OUAGADOUGOU, Burkina Faso
Burkina Faso's military junta is abusing an emergency law to conscript perceived dissidents and critics to join a deadly fight against militants linked to Al Qaeda and Islamic State, warned lawyers, journalists and watchdog Human Rights Watch this week.
In a series of statements,
civil society groups and unions for journalists and lawyers accused the junta
of seeking to silence peaceful dissent as it struggles to contain the security
crisis as promised when it seized power in a September 2022 coup.
"We see that it (the
junta) is revealing its true face and that it has not necessarily come to save
Burkina Faso as it said it would," one member of the journalist union told
Reuters late on Wednesday, speaking on condition of anonymity out of fear of
reprisals.
The spokesperson for the junta
did not immediately respond to a request for comment.
The actions are part of a
broader crackdown on freedom of speech and independent media that has seen the
authorities suspend at least five news outlets, deport foreign reporters, and
intimidate critics, according to international media watchdogs Reporters
without Borders (RSF) and the Committee to Protect Journalists.
Between Nov. 4 and Nov. 5,
Burkinabe security forces notified at least a dozen journalists, activists, and
opposition party members that they would be conscripted to participate in
government security operations across the country, Human Rights Watch (HRW)
said in a statement on Wednesday.
"By targeting individuals
who have openly criticized the junta, the conscription undertaken in Burkina
Faso violates fundamental human rights," it said.
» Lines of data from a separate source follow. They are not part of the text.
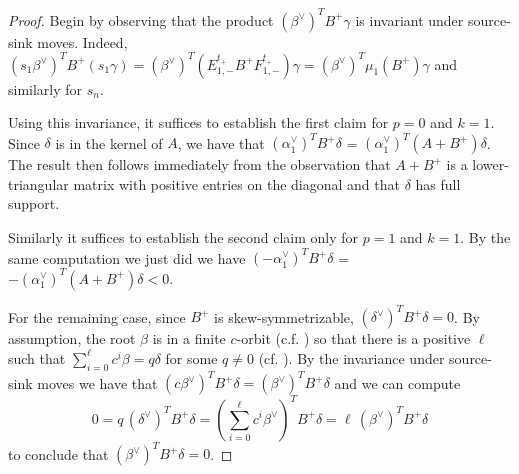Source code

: \documentclass{amsart}
\numberwithin{theorem}{section}
\begin{document}
  \begin{proof}
    Begin by observing that the product $(\beta^\vee)^T B^+ \gamma$ is invariant under source-sink moves.
    Indeed, $(s_1\beta^\vee)^T B^+ (s_1\gamma) = (\beta^\vee)^T (E^{t_+}_{1,-} B^+ F^{t_+}_{1,-}) \gamma = (\beta^\vee)^T \mu_1(B^+) \gamma$ and similarly for $s_n$.

    Using this invariance, it suffices to establish the first claim for $p=0$ and $k=1$.
    Since $\delta$ is in the kernel of $A$, we have that $(\alpha_1^\vee)^T B^+ \delta$ = $(\alpha_1^\vee)^T (A+B^+) \delta$.
    The result then follows immediately from the observation that $A + B^+$ is a lower-triangular matrix with positive entries on the diagonal and that $\delta$ has full support.

    Similarly it suffices to establish the second claim only for $p=1$ and $k=1$.
    By the same computation we just did we have $(-\alpha_1^\vee)^T B^+ \delta$ = $-(\alpha_1^\vee)^T (A+B^+) \delta <0$.

    For the remaining case, since $B^+$ is skew-symmetrizable, $(\delta^\vee)^T B^+ \delta = 0$.
    By assumption, the root $\beta$ is in a finite $c$-orbit (c.f. \cite[Proposition 1.9 and Section 1, final Remark]{Dlab-Ringel}) so that there is a positive $\ell$ such that $\sum_{i=0}^\ell c^i \beta = q \delta$ for some $q\neq 0$ (cf. \cite{afforb}).
    By the invariance under source-sink moves we have that $(c\beta^\vee)^T B^+ \delta = (\beta^\vee)^T B^+ \delta$ and we can compute
    \[
      0 = q\, (\delta^\vee)^T B^+ \delta = \left(\sum_{i=0}^\ell c^i \beta^\vee\right)^T B^+ \delta = \ell\, (\beta^\vee)^T B^+ \delta
    \]
  to conclude that $(\beta^\vee)^T B^+ \delta = 0$.
  \end{proof}
\end{document}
Among those conscripted is a
prominent critic, anaesthesiologist Arouna Louré, who was drafted following his
latest Facebook post in which he commented on the military response to the
insurgency.
HRW said Loure was sent to
Koumbri, Yatenga province, one of the most dangerous areas in the country's
North region, to support the military medical services there.
"Burkina Faso is in the
dangerous process of being turned into a no-news zone," RSF said in a
statement in September.
Since the onset of the
insurgencies in 2016, thousands have been killed and over 2 million displaced
by the bloodshed that has only intensified since last year's coup, according to
U.S.-based crisis-monitoring group ACLED.